Pourquoi intervenir en faveur des entreprises ? 


N’y-a-t-il pas déjà suffisamment de mesures favorables à l’économie et à l’emploi ? Beaucoup de mesures ont été prises, mais manifestement toutes n’ont pas été à la hauteur des enjeux, sinon notre pays ne serait pas dans la situation dans laquelle il se trouve aujourd’hui. Il y a trop de réglementations qui brident l’économie et sont de ce fait contre-productives. Les entrepreneurs sont les mieux qualifiés pour créer de l’emploi, en produisant et créant de la richesse. Cette dynamique, l’Etat ne doit pas la casser. Or trop souvent ces dernières années, on a pu avoir le sentiment que le développement économique et par voie de conséquence l’emploi n’était plus  une priorité nationale. L’esprit d’entreprise est un moteur qu’il faut soutenir. Dans mon action de député, je mets un point d’honneur à me rendre totalement disponible auprès des entreprises de ma circonscription. C’est un engagement concret, car ce sont les entreprises – et d’ailleurs toutes les entreprises- qui font la vitalité d’un territoire. Les TPE, PME et ETI de notre pays, constituent un fabuleux réservoir de ressources, de dynamisme, d’inventivité… 

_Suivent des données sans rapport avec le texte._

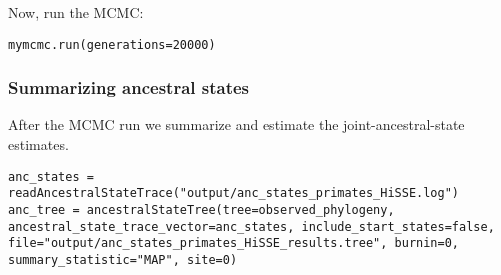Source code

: Now, run the MCMC:
{\tt \begin{snugshade*}
\begin{lstlisting}
mymcmc.run(generations=20000)
\end{lstlisting}
\end{snugshade*}}


\subsubsection{Summarizing ancestral states}
After the MCMC run we summarize and estimate the joint-ancestral-state estimates.
{\tt \begin{snugshade*}
\begin{lstlisting}
anc_states = readAncestralStateTrace("output/anc_states_primates_HiSSE.log")
anc_tree = ancestralStateTree(tree=observed_phylogeny, ancestral_state_trace_vector=anc_states, include_start_states=false, file="output/anc_states_primates_HiSSE_results.tree", burnin=0, summary_statistic="MAP", site=0)
\end{lstlisting}
\end{snugshade*}}



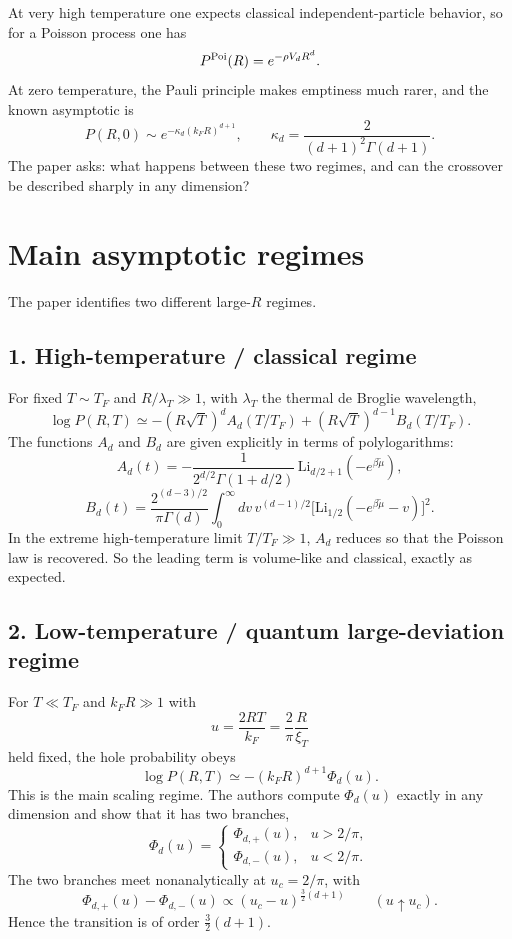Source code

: \documentclass[11pt]{article}
\begin{document}
At very high temperature one expects classical independent-particle behavior, so for a Poisson process one has
\[
P^{\rm Poi}(R)=e^{-\rho V_d R^d}.
\]
At zero temperature, the Pauli principle makes emptiness much rarer, and the known asymptotic is
\[
P(R,0)\sim e^{-\kappa_d (k_F R)^{d+1}},
\qquad
\kappa_d=\frac{2}{(d+1)^2\Gamma(d+1)}.
\]
The paper asks: what happens between these two regimes, and can the crossover be described sharply in any dimension?

\section*{Main asymptotic regimes}
The paper identifies two different large-$R$ regimes.

\subsection*{1. High-temperature / classical regime}
For fixed $T\sim T_F$ and $R/\lambda_T\gg1$, with $\lambda_T$ the thermal de Broglie wavelength,
\[
\log P(R,T)\simeq -(R\sqrt T)^d A_d(T/T_F) + (R\sqrt T)^{d-1} B_d(T/T_F).
\]
The functions $A_d$ and $B_d$ are given explicitly in terms of polylogarithms:
\[
A_d(t)= -\frac{1}{2^{d/2}\Gamma(1+d/2)}\,\mathrm{Li}_{d/2+1}(-e^{\beta\tilde\mu}),
\]
\[
B_d(t)= \frac{2^{(d-3)/2}}{\pi\Gamma(d)}\int_0^{\infty} dv\, v^{(d-1)/2}
\big[\mathrm{Li}_{1/2}(-e^{\beta\tilde\mu}-v)\big]^2.
\]
In the extreme high-temperature limit $T/T_F\gg1$, $A_d$ reduces so that the Poisson law is recovered. So the leading term is volume-like and classical, exactly as expected.

\subsection*{2. Low-temperature / quantum large-deviation regime}
For $T\ll T_F$ and $k_F R\gg1$ with
\[
u = \frac{2RT}{k_F}=\frac{2}{\pi}\frac{R}{\xi_T}
\]
held fixed, the hole probability obeys
\[
\log P(R,T)\simeq -(k_F R)^{d+1}\Phi_d(u).
\]
This is the main scaling regime. The authors compute $\Phi_d(u)$ exactly in any dimension and show that it has two branches,
\[
\Phi_d(u)=
\begin{cases}
\Phi_{d,+}(u), & u>2/\pi,\\
\Phi_{d,-}(u), & u<2/\pi.
\end{cases}
\]
The two branches meet nonanalytically at $u_c=2/\pi$, with
\[
\Phi_{d,+}(u)-\Phi_{d,-}(u)\propto (u_c-u)^{\frac32(d+1)}
\qquad (u\uparrow u_c).
\]
Hence the transition is of order $\frac32(d+1)$.
\end{document}
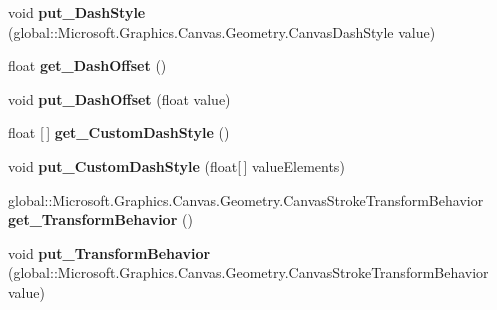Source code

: \begin{DoxyCompactItemize}
void {\bfseries put\+\_\+\+Dash\+Style} (global\+::\+Microsoft.\+Graphics.\+Canvas.\+Geometry.\+Canvas\+Dash\+Style value)
\item 
\mbox{\label{interface_microsoft_1_1_graphics_1_1_canvas_1_1_geometry_1_1_i_canvas_stroke_style_a261cdb6c0132a1ce93c7ecd652c1956d}} 
float {\bfseries get\+\_\+\+Dash\+Offset} ()
\item 
\mbox{\label{interface_microsoft_1_1_graphics_1_1_canvas_1_1_geometry_1_1_i_canvas_stroke_style_a470c5f115b6bf096380d61e538a59cad}} 
void {\bfseries put\+\_\+\+Dash\+Offset} (float value)
\item 
\mbox{\label{interface_microsoft_1_1_graphics_1_1_canvas_1_1_geometry_1_1_i_canvas_stroke_style_a01ec98472128934fc496593cee96dff2}} 
float \mbox{[}$\,$\mbox{]} {\bfseries get\+\_\+\+Custom\+Dash\+Style} ()
\item 
\mbox{\label{interface_microsoft_1_1_graphics_1_1_canvas_1_1_geometry_1_1_i_canvas_stroke_style_afc2f9171bd8e3a6ef7927abcbd756c59}} 
void {\bfseries put\+\_\+\+Custom\+Dash\+Style} (float\mbox{[}$\,$\mbox{]} value\+Elements)
\item 
\mbox{\label{interface_microsoft_1_1_graphics_1_1_canvas_1_1_geometry_1_1_i_canvas_stroke_style_a8c19df45244410757192563987bfbdfa}} 
global\+::\+Microsoft.\+Graphics.\+Canvas.\+Geometry.\+Canvas\+Stroke\+Transform\+Behavior {\bfseries get\+\_\+\+Transform\+Behavior} ()
\item 
\mbox{\label{interface_microsoft_1_1_graphics_1_1_canvas_1_1_geometry_1_1_i_canvas_stroke_style_ac482e23f3ef5eebc025715899d1deb51}} 
void {\bfseries put\+\_\+\+Transform\+Behavior} (global\+::\+Microsoft.\+Graphics.\+Canvas.\+Geometry.\+Canvas\+Stroke\+Transform\+Behavior value)
\item 
\mbox{\label{interface_microsoft_1_1_graphics_1_1_canvas_1_1_geometry_1_1_i_canvas_stroke_style_a23f30b5c717e10b15ce38fa7d3721e03}} 

\end{DoxyCompactItemize}
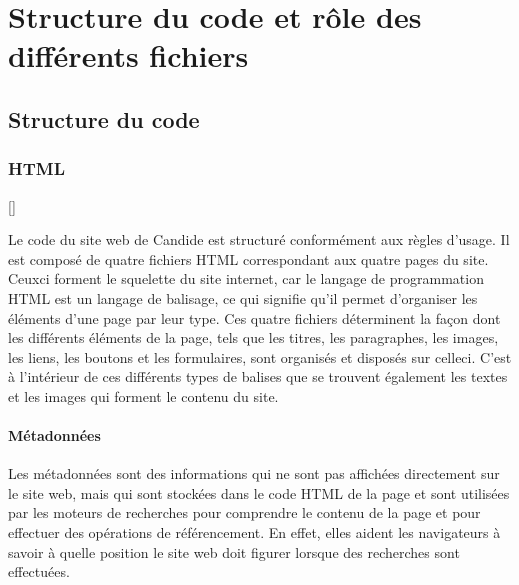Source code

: \documentclass[a4,10pt,french]{sphinxmanual}
\begin{document}
\section{Structure du code et rôle des différents fichiers}
\label{\detokenize{chapitre-02:structure-du-code-et-role-des-differents-fichiers}}

\subsection{Structure du code}
\label{\detokenize{chapitre-02:structure-du-code}}

\subsubsection{HTML}
\label{\detokenize{chapitre-02:html}}
\sphinxAtStartPar
{[}{]}

\sphinxAtStartPar
Le code du site web de Candide est structuré conformément aux règles d’usage. Il est composé de quatre fichiers HTML correspondant aux quatre pages du site. Ceux\sphinxhyphen{}ci forment le squelette du site internet, car le langage de programmation HTML est un langage de balisage, ce qui signifie qu’il permet d’organiser les éléments d’une page par leur type. Ces quatre fichiers déterminent la façon dont les différents éléments de la page, tels que les titres, les paragraphes, les images, les liens, les boutons et les formulaires, sont organisés et disposés sur celle\sphinxhyphen{}ci. C’est à l’intérieur de ces différents types de balises que se trouvent également les textes et les images qui forment le contenu du site.


\paragraph{Métadonnées}
\label{\detokenize{chapitre-02:metadonnees}}
\sphinxAtStartPar
Les métadonnées sont des informations qui ne sont pas affichées directement sur le site web, mais qui sont stockées dans le code HTML de la page et sont utilisées par les moteurs de recherches pour comprendre le contenu de la page et pour effectuer des opérations de référencement. En effet, elles aident les navigateurs à savoir à quelle position le site web doit figurer lorsque des recherches sont effectuées.
\end{document}
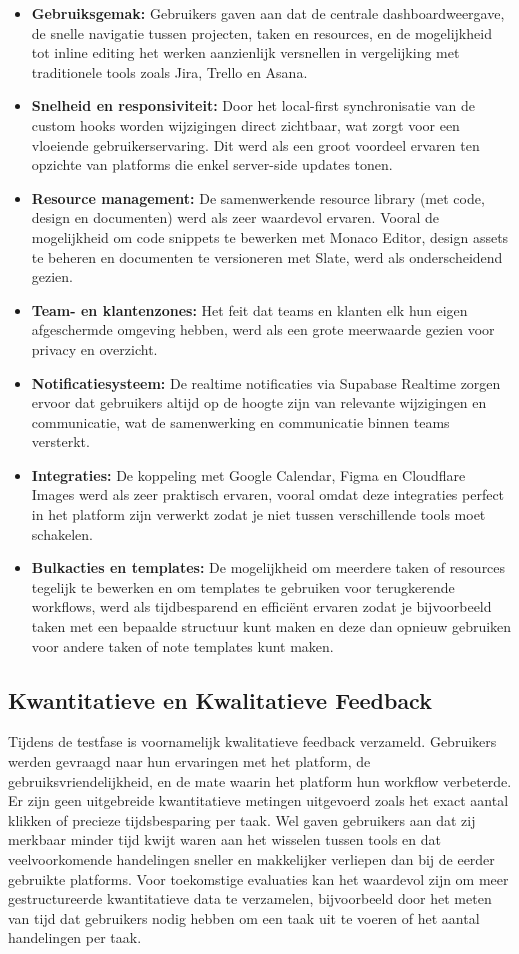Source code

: \begin{itemize}
    \item \textbf{Gebruiksgemak:} Gebruikers gaven aan dat de centrale dashboardweergave, de snelle navigatie tussen projecten, taken en resources, en de mogelijkheid tot inline editing het werken aanzienlijk versnellen in vergelijking met traditionele tools zoals Jira, Trello en Asana.
    \item \textbf{Snelheid en responsiviteit:} Door het local-first synchronisatie van de custom hooks worden wijzigingen direct zichtbaar, wat zorgt voor een vloeiende gebruikerservaring. Dit werd als een groot voordeel ervaren ten opzichte van platforms die enkel server-side updates tonen.
    \item \textbf{Resource management:} De samenwerkende resource library (met code, design en documenten) werd als zeer waardevol ervaren. Vooral de mogelijkheid om code snippets te bewerken met Monaco Editor, design assets te beheren en documenten te versioneren met Slate, werd als onderscheidend gezien.
    \item \textbf{Team- en klantenzones:} Het feit dat teams en klanten elk hun eigen afgeschermde omgeving hebben, werd als een grote meerwaarde gezien voor privacy en overzicht.
    \item \textbf{Notificatiesysteem:} De realtime notificaties via Supabase Realtime zorgen ervoor dat gebruikers altijd op de hoogte zijn van relevante wijzigingen en communicatie, wat de samenwerking en communicatie binnen teams versterkt.
    \item \textbf{Integraties:} De koppeling met Google Calendar, Figma en Cloudflare Images werd als zeer praktisch ervaren, vooral omdat deze integraties perfect in het platform zijn verwerkt zodat je niet tussen verschillende tools moet schakelen.
    \item \textbf{Bulkacties en templates:} De mogelijkheid om meerdere taken of resources tegelijk te bewerken en om templates te gebruiken voor terugkerende workflows, werd als tijdbesparend en efficiënt ervaren zodat je bijvoorbeeld taken met een bepaalde structuur kunt maken en deze dan opnieuw gebruiken voor andere taken of note templates kunt maken.
\end{itemize}

\subsection{Kwantitatieve en Kwalitatieve Feedback}
Tijdens de testfase is voornamelijk kwalitatieve feedback verzameld. Gebruikers werden gevraagd naar hun ervaringen met het platform, de gebruiksvriendelijkheid, en de mate waarin het platform hun workflow verbeterde. Er zijn geen uitgebreide kwantitatieve metingen uitgevoerd zoals het exact aantal klikken of precieze tijdsbesparing per taak. Wel gaven gebruikers aan dat zij merkbaar minder tijd kwijt waren aan het wisselen tussen tools en dat veelvoorkomende handelingen sneller en makkelijker verliepen dan bij de eerder gebruikte platforms. Voor toekomstige evaluaties kan het waardevol zijn om meer gestructureerde kwantitatieve data te verzamelen, bijvoorbeeld door het meten van tijd dat gebruikers nodig hebben om een taak uit te voeren of het aantal handelingen per taak.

Le parlementaire que vous êtes, perçoit-il cela sur le terrain dans sa région ? 

C’est une réalité. Il est vrai que je viens de l’industrie, puisque j’ai fait une partie de ma carrière professionnelle comme directeur commercial d’une PME. J’ai la culture d’entreprise et je suis toujours resté en contact avec les entreprises de ma région, TPE ou PME, qui sont le moteur de notre économie. De plus, traditionnellement, le tissu économique des bassins d’emplois du département de la Loire ont été marqués par l’industrie, notamment de la sous-traitance et des réseaux de TPE-PME, avec d’innombrables savoirs-faire et des compétences reconnues. Cependant, la désindustrialisation (houillères, sidérurgie, mécanique lourde, textile…) de notre pays a fortement impacté ce tissu économique et lorsque de gros donneurs d’ordre ont fermé leurs portes, il a fallu relever le défi des reconversions. Les entreprises qui ont pu résister à ces profondes transformations ont su faire preuve d’une formidable capacité d’adaptation pour investir, former, innover et rester compétitives malgré la complexité des normes ou des réglementations. Avec le recul, je pense que nous n’étions pas vraiment préparés à affronter de tels changements, et ce dans la plupart des domaines. Tout cela est allé très vite, peut-être trop vite. Aujourd’hui, de nouvelles générations d’entrepreneurs se battent pour conquérir de nouveaux marchés ou tout simplement résister à la concurrence. La situation est souvent difficile, on ressent qu’il s’agit là d’un combat de tous les jours. Personnellement, je rends hommage à toutes celles et tous ceux qui assument la responsabilité de chef d’entreprise dans ce contexte.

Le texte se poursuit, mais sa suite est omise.